What on Earth makes you think that these sorts of conquest schemes are
rational? Or that economic considerations are the actual motivations?
Seems pretty obvious to me:
The object of torture is torture. The object of conquest is conquest. The object of power is power. The object of sadism is sadism.
The Cardassians didn't conquer Bajor because of economic desperation any more than the United States invaded and occupied Iraq because of national security. They did it because they could.
I don't want to get into a whole thing about Iraq, but whether one believes there were
compelling reasons behind it or not, there were
reasons, even if the reason was as simple as
spite (which is not per se irrational).
At any rate, even when an eeevil nation invades another for reasons of pure conquest (which
is still a reason) it ordinarily does try to utilize the new resources in a more-or-less rational manner, at least if it's modernist in outlook, which any self-made warp power is almost by default going to be.

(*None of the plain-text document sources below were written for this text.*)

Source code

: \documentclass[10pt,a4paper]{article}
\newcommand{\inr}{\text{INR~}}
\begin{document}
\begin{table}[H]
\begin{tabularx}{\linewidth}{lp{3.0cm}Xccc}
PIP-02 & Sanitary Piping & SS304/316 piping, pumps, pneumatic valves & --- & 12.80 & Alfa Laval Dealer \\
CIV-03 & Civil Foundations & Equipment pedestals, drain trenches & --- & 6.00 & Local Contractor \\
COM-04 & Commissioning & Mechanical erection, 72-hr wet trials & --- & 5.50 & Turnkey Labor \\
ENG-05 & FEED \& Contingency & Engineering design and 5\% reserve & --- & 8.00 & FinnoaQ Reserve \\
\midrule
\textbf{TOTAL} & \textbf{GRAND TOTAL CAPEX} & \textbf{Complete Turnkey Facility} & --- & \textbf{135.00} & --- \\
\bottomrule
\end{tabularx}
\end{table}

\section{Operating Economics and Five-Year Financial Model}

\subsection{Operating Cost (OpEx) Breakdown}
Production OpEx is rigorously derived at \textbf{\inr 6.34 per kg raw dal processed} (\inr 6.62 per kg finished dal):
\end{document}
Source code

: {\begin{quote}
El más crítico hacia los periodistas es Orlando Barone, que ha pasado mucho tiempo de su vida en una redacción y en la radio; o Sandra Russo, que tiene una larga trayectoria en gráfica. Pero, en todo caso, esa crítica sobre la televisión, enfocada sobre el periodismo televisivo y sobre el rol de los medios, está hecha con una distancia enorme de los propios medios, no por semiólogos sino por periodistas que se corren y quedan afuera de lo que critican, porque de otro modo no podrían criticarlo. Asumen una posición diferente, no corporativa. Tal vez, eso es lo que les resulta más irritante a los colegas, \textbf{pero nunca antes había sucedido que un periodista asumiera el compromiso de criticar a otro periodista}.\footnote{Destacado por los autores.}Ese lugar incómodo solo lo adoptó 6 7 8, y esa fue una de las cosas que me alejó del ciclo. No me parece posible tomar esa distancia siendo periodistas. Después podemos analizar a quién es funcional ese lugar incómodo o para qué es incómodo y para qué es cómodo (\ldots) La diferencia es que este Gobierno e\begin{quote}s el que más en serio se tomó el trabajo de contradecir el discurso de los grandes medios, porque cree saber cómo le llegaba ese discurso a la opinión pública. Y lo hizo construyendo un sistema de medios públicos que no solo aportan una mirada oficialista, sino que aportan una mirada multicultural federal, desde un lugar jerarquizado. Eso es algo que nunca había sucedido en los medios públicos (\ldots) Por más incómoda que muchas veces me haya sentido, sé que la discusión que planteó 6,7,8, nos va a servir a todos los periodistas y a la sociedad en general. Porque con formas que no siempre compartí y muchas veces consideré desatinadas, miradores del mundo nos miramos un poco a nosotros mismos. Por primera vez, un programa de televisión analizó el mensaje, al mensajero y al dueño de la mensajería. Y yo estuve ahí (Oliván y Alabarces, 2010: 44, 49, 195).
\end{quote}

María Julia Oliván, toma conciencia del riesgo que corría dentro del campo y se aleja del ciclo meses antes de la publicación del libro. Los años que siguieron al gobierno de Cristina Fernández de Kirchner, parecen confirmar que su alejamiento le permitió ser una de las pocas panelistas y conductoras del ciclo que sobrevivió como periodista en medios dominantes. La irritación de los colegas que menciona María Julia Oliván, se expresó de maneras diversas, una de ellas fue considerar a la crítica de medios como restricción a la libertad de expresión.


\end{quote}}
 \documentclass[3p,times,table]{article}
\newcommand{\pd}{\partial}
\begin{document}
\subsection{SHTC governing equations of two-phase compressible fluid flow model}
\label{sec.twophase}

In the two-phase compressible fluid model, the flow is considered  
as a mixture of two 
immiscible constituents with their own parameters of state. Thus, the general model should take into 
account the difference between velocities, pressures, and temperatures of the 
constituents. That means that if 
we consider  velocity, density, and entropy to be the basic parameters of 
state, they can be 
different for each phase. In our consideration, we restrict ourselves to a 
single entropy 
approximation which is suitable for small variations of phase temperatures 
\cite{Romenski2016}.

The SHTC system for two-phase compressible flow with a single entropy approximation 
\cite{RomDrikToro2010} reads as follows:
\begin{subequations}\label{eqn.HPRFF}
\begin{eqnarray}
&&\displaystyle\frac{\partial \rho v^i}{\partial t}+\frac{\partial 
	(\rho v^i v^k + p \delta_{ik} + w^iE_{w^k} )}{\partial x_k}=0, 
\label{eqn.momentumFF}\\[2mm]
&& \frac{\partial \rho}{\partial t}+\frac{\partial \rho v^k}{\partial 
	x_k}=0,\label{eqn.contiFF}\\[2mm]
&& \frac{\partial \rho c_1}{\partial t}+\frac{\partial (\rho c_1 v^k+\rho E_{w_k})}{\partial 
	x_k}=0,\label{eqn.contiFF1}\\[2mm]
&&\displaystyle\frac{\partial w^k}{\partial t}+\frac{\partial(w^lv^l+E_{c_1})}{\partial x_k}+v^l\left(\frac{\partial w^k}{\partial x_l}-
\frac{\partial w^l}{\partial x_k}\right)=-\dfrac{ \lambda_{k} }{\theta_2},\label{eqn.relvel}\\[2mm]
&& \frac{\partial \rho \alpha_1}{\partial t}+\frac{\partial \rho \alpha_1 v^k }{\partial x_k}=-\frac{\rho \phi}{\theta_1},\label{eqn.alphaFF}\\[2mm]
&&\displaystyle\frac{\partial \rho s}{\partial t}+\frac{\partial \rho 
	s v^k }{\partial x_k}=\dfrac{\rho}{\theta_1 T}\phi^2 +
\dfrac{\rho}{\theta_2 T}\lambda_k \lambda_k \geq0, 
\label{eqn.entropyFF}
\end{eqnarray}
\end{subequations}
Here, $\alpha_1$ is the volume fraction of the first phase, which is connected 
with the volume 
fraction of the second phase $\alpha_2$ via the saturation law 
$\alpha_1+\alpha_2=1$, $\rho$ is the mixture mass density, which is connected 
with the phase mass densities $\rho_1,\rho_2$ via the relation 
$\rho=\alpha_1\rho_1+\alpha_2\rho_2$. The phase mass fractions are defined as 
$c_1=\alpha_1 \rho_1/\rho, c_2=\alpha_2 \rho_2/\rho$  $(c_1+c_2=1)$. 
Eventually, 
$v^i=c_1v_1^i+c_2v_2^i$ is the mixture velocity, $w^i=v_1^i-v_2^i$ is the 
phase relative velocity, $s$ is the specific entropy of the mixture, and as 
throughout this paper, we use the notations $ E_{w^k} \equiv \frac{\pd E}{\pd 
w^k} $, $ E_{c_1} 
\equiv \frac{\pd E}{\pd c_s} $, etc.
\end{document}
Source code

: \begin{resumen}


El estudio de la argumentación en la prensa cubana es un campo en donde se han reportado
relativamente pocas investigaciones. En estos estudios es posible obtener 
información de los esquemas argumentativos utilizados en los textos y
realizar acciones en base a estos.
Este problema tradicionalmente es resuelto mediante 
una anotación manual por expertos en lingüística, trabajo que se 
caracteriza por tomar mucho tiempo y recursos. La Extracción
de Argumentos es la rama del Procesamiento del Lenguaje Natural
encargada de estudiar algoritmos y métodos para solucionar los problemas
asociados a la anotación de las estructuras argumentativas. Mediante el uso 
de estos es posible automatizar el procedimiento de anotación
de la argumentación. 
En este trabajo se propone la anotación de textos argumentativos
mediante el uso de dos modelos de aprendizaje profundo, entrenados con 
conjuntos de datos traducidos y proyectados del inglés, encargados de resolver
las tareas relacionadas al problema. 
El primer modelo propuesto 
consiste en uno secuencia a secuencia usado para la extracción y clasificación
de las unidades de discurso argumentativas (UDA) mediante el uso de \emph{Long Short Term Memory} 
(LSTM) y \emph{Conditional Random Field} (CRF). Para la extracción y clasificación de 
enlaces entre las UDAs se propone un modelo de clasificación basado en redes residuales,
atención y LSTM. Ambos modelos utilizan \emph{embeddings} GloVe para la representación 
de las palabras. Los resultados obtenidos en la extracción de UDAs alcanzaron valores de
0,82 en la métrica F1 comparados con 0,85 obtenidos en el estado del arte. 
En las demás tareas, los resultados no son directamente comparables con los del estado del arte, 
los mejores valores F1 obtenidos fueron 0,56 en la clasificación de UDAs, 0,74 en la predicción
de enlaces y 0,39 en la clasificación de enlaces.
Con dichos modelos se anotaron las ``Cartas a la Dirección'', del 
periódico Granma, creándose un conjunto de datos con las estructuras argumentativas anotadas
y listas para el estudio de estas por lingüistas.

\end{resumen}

Chattel slavery and work camp slavery are not really rational uses of an advanced society's conquered resources. Running a labor camp is likely to cost more than using machines to do the same crap work.
Timo said:
To be sure, the latter already has plenty of Trek precedent. Why would Bajor and Cardassia need to enjoy a special (pre-)historical connection when for example Klingons and humans interbreed without one? We already have a general solution (from "The Chase"), why try for a special one?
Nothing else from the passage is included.